25 years ago, Dr. Richard Lenski of Michigan State University began an ingenious experiment on E. coli bacteria that is still going and giving us a much deeper understanding of how evolution operates. Ars Technica has an article on the latest published findings, but let me first explain how the experiment was set up.
Lenski set up 12 different isolated environments (flasks, essentially) in his lab and put an equal amount of E. coli in each one, with the contents of those flasks being the same initially. Over time, he changed the environment in the flasks and let the bacteria reproduce. Every 500 generations, he removed a sample from each of the flasks and froze it, then let the rest continue to reproduce. Whenever something interesting happened — say, a big bloom in one of the flasks that indicates that something happened that facilitated greater reproduction — they could then take the current population, sequence the DNA and compare it to the frozen samples from that flask. This allows them to identify specific mutations that took place and when they took place (since they had samples from each flask every 500 generations).
One of the fascinating things that happened a few years ago is that one of the flask populations developed the ability to metabolize citrate (citric acid), meaning use it as food to fuel growth and reproduction. In the wild, E. coli can’t metabolize citrate if oxygen is present, but sub-population #3 in the lab had developed that ability, an obviously beneficial adaptation that would allow E. coli to survive and thrive in new environments when other sources of nutrients are not available. They were able to trace the development of that trait to a pair of mutations that took place at about 20,000 generations. Now the new findings:
Over the years, evolution has radically altered the bacteria.
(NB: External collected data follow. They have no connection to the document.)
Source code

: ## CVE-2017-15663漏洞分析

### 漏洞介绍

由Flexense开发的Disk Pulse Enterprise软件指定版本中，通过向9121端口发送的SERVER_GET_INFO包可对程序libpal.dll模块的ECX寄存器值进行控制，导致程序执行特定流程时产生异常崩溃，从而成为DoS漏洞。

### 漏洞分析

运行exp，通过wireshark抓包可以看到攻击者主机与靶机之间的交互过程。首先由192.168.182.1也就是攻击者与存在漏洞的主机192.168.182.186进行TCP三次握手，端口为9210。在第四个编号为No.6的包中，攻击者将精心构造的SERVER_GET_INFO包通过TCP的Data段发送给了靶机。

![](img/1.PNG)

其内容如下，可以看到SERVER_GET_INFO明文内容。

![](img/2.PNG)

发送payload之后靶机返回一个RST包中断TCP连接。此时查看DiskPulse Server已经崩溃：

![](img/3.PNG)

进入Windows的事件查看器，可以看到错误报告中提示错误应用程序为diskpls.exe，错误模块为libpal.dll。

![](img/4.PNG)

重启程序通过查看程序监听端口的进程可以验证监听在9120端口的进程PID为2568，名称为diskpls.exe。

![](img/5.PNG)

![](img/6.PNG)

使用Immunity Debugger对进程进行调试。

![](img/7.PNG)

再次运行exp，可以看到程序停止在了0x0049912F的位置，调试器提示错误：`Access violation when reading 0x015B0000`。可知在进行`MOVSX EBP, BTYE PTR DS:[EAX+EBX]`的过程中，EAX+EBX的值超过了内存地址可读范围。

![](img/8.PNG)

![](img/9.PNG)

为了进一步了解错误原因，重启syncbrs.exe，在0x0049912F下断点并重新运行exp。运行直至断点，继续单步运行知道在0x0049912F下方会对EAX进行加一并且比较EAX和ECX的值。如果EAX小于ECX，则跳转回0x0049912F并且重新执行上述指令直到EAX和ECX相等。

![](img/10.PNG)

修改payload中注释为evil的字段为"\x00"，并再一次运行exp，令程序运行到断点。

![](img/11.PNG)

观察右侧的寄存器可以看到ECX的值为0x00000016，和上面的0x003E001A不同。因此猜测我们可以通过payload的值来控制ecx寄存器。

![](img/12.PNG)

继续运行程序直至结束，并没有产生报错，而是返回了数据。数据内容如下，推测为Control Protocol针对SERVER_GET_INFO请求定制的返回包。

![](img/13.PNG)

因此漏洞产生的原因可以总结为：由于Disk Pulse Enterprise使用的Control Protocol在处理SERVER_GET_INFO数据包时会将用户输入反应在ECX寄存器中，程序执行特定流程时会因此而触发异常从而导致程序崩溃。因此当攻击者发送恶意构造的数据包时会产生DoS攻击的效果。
Some but not all the cultures evolved the ability to use citrate instead of glucose, leading to a significant growth advantage. Others picked up genetic changes that left them more susceptible to mutations, accelerating their ability to adapt. But these mutations took place tens of thousands of generations ago. Lenski decided to see if evolution was still driving increases in fitness, or if the bacteria had already achieved all the improvements they were likely to see.
To see if the tests were worthwhile, the researchers took the current group of bacteria (about 50,000 generations into the experiment) and compared them to some samples saved from generation 40,000. When competing for growth against each other in the same medium, generation 50K grew faster in nine of the 12 cultures, and it was roughly equal in the rest. To get a full fitness curve, Lenski’s group then set all 12 cultures into competitions with their own pasts, using as many as 40 competitions for each culture.
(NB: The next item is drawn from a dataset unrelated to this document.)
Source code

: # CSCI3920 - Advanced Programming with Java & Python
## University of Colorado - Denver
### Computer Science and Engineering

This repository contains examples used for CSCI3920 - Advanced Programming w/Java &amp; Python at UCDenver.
The end results for all cases were pretty clear: the bacteria made large gains in fitness during the first few thousand generations, after which the pace slowed. But the increase in fitness never really stopped. The fitness curves were tested to see if it looked like a hyperbola, which approaches but never exceeds a fitness limit, or a power law, in which case fitness will continue to increase over time even as its pace slows. The results were pretty clear: “the power law outperforms the hyperbolic model with a posterior odds ratio of ~30 million.”
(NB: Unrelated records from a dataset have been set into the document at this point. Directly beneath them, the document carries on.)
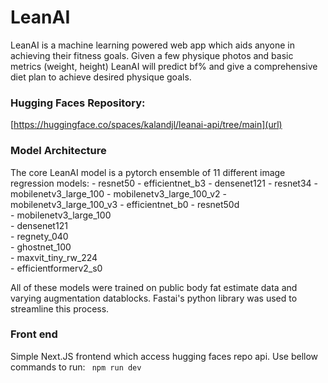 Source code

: # LeanAI
LeanAI is a machine learning powered web app which aids anyone in achieving their fitness goals. Given a few physique photos and basic metrics (weight, height) LeanAI will predict bf% and give a comprehensive diet plan to achieve desired physique goals. 

### Hugging Faces Repository:
[https://huggingface.co/spaces/kalandjl/leanai-api/tree/main](url)

### Model Architecture
The core LeanAI model is a pytorch ensemble of 11 different image regression models: 
    - resnet50
    - efficientnet_b3
    - densenet121
    - resnet34
    - mobilenetv3_large_100
    - mobilenetv3_large_100_v2
    - mobilenetv3_large_100_v3
    - efficientnet_b0
    - resnet50d                    
    - mobilenetv3_large_100    
    - densenet121              
    - regnety_040               
    - ghostnet_100                
    - maxvit_tiny_rw_224            
    - efficientformerv2_s0

All of these models were trained on public body fat estimate data and varying augmentation datablocks. Fastai's python library was used to streamline this process. 

### Front end
Simple Next.JS frontend which access hugging faces repo api. Use bellow commands to run:
` 
npm run dev
`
And then this fascinating finding about the ability of natural selection to weed out harmful mutations and preserve beneficial ones:
The team then attempted to build a mathematical model that would describe the fitness increases based on the mutation rate. One of the notable features of their model is that it left out the occurrence of harmful mutations entirely, and it still produced accurate fits to the fitness curves. In other words, evolution seems to be so efficient at getting rid of harmful mutations that they can safely be ignored.
Another way this became apparent is the hypermutator strains. Half of the original dozen strains picked up mutations in genes that resulted in further mutations accumulating at a 100-fold higher pace. If negative mutations were much of a problem, then the hypermutators should show fitness curves that were below those of the remaining strains. Instead, they achieved higher levels of fitness than their peers by 10,000 generations and continued to stay ahead for over 40,000 generations.
This is science at its very best, designing a brilliantly conceived experiment that vastly increases our understanding of how nature operates.